Because Professor Infanti wanted to include more people in the debate, and because he had three broad subjects that he wanted us to discuss, we adapted the format to create three-person teams. (The usual formats are either one- or two-person teams.) Unfortunately, one of the negative team members ended up having to withdraw, so we had the idea that I would debate on both sides, as the First Affirmative and then as the Third Negative. Being able to take either side of an issue is one of the skills/pathologies that debate instills in young people, so I did not feel any compunction about contradicting myself. (I argue with myself all the time, after all.) It is, however, unique to have the same person debate on both sides in the same debate.
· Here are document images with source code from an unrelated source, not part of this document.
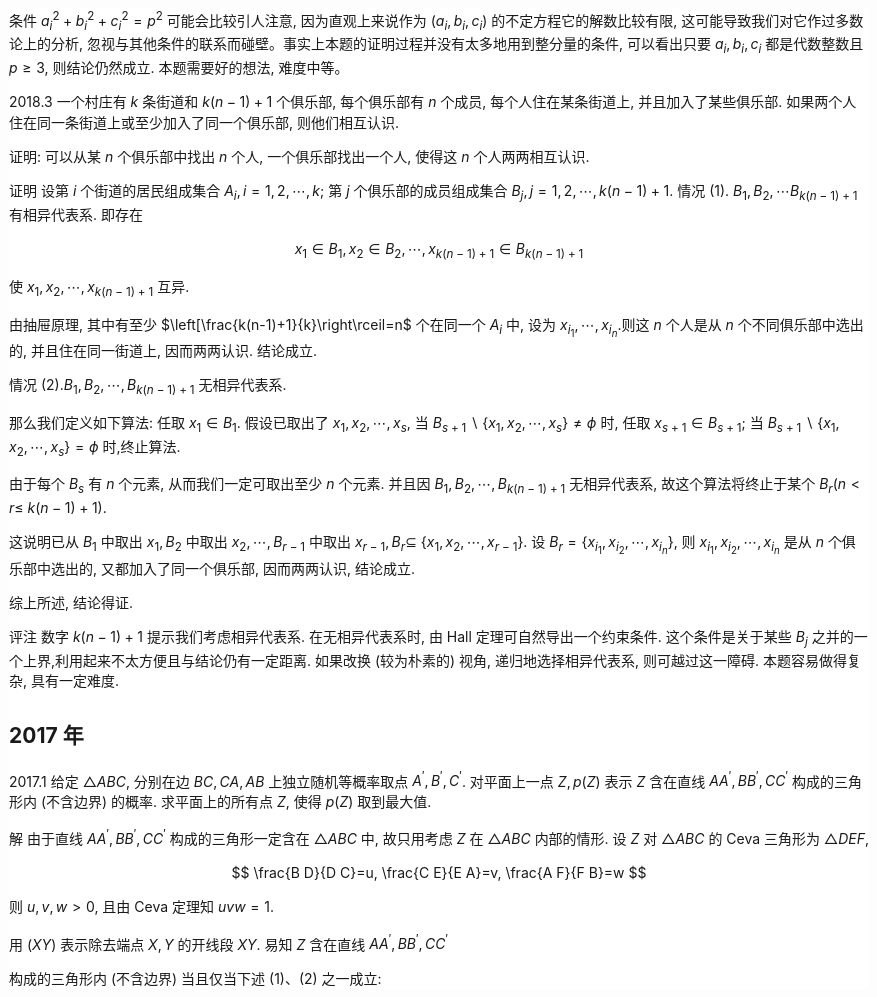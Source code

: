 条件 $a_{i}^{2}+b_{i}^{2}+c_{i}^{2}=p^{2}$ 可能会比较引人注意, 因为直观上来说作为 $\left(a_{i}, b_{i}, c_{i}\right)$ 的不定方程它的解数比较有限, 这可能导致我们对它作过多数论上的分析, 忽视与其他条件的联系而碰壁。事实上本题的证明过程并没有太多地用到整分量的条件, 可以看出只要 $a_{i}, b_{i}, c_{i}$ 都是代数整数且 $p \geq 3$, 则结论仍然成立. 本题需要好的想法, 难度中等。

2018.3 一个村庄有 $k$ 条街道和 $k(n-1)+1$ 个俱乐部, 每个俱乐部有 $n$ 个成员, 每个人住在某条街道上, 并且加入了某些俱乐部. 如果两个人住在同一条街道上或至少加入了同一个俱乐部, 则他们相互认识.

证明: 可以从某 $n$ 个俱乐部中找出 $n$ 个人, 一个俱乐部找出一个人, 使得这 $n$ 个人两两相互认识.

证明 设第 $i$ 个街道的居民组成集合 $A_{i}, i=1,2, \cdots, k$; 第 $j$ 个俱乐部的成员组成集合 $B_{j}, j=1,2, \cdots, k(n-1)+1$.
情况 (1). $B_{1}, B_{2}, \cdots B_{k(n-1)+1}$ 有相异代表系. 即存在

$$
x_{1} \in B_{1}, x_{2} \in B_{2}, \cdots, x_{k(n-1)+1} \in B_{k(n-1)+1}
$$

使 $x_{1}, x_{2}, \cdots, x_{k(n-1)+1}$ 互异.

由抽屉原理, 其中有至少 $\left[\frac{k(n-1)+1}{k}\right\rceil=n$ 个在同一个 $A_{i}$ 中, 设为 $x_{i_{1}}, \cdots, x_{i_{n}}$.则这 $n$ 个人是从 $n$ 个不同俱乐部中选出的, 并且住在同一街道上, 因而两两认识. 结论成立.

情况 $(2) . B_{1}, B_{2}, \cdots, B_{k(n-1)+1}$ 无相异代表系.

那么我们定义如下算法: 任取 $x_{1} \in B_{1}$. 假设已取出了 $x_{1}, x_{2}, \cdots, x_{s}$, 当 $B_{s+1} \backslash\left\{x_{1}, x_{2}, \cdots, x_{s}\right\} \neq \phi$ 时, 任取 $x_{s+1} \in B_{s+1}$; 当 $B_{s+1} \backslash\left\{x_{1}, x_{2}, \cdots, x_{s}\right\}=\phi$ 时,终止算法.

由于每个 $B_{s}$ 有 $n$ 个元素, 从而我们一定可取出至少 $n$ 个元素. 并且因 $B_{1}, B_{2}, \cdots, B_{k(n-1)+1}$ 无相异代表系, 故这个算法将终止于某个 $B_{r}(n<r \leq$ $k(n-1)+1)$.

这说明已从 $B_{1}$ 中取出 $x_{1}, B_{2}$ 中取出 $x_{2}, \cdots, B_{r-1}$ 中取出 $x_{r-1}, B_{r} \subseteq$ $\left\{x_{1}, x_{2}, \cdots, x_{r-1}\right\}$. 设 $B_{r}=\left\{x_{i_{1}}, x_{i_{2}}, \cdots, x_{i_{n}}\right\}$, 则 $x_{i_{1}}, x_{i_{2}}, \cdots, x_{i_{n}}$ 是从 $n$ 个俱乐部中选出的, 又都加入了同一个俱乐部, 因而两两认识, 结论成立.

综上所述, 结论得证.

评注 数字 $k(n-1)+1$ 提示我们考虑相异代表系. 在无相异代表系时, 由 Hall 定理可自然导出一个约束条件. 这个条件是关于某些 $B_{j}$ 之并的一个上界,利用起来不太方便且与结论仍有一定距离. 如果改换 (较为朴素的) 视角, 递归地选择相异代表系, 则可越过这一障碍. 本题容易做得复杂, 具有一定难度.

## 2017 年

2017.1 给定 $\triangle A B C$, 分别在边 $B C, C A, A B$ 上独立随机等概率取点 $A^{\prime}, B^{\prime}, C^{\prime}$. 对平面上一点 $Z, p(Z)$ 表示 $Z$ 含在直线 $A A^{\prime}, B B^{\prime}, C C^{\prime}$ 构成的三角形内 (不含边界) 的概率. 求平面上的所有点 $Z$, 使得 $p(Z)$ 取到最大值.

解 由于直线 $A A^{\prime}, B B^{\prime}, C C^{\prime}$ 构成的三角形一定含在 $\triangle A B C$ 中, 故只用考虑 $Z$ 在 $\triangle A B C$ 内部的情形. 设 $Z$ 对 $\triangle A B C$ 的 Ceva 三角形为 $\triangle D E F$,

$$
\frac{B D}{D C}=u, \frac{C E}{E A}=v, \frac{A F}{F B}=w
$$

则 $u, v, w>0$, 且由 Ceva 定理知 $u v w=1$.

用 $(X Y)$ 表示除去端点 $X, Y$ 的开线段 $X Y$. 易知 $Z$ 含在直线 $A A^{\prime}, B B^{\prime}, C C^{\prime}$



构成的三角形内 (不含边界) 当且仅当下述 (1)、(2) 之一成立:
This will be fun.
This was evidently not quite complicated enough, because one of the Affirmative team's debaters became ill on Wednesday and had to withdraw as well. We did not decide to revert to a two-on-two format, however, because of the three subjects that we were planning to debate. So, I am now the First Affirmative, and UC Davis's Dennis Ventry is now both the Second and Third Affirmative. Florida State's Steve Johnson is the First Negative, Chris Christensen (a practicing attorney) is the Second Negative, and I am the Third Negative. Confused? I am sure we will be.
So much for form. What about substance? As regular readers of Dorf on Law know, I am actually in a state of mind where I can comfortably debate both sides of the question. (The formal resolution, by the way, is: "Be it resolved that the United States should make the Internal Revenue Code neutral with respect to home ownership.") Not only have I recently bought a house, after years of suggesting that doing so is not a good idea, but I have also been rethinking my original categorical opposition to subsidies for home ownership.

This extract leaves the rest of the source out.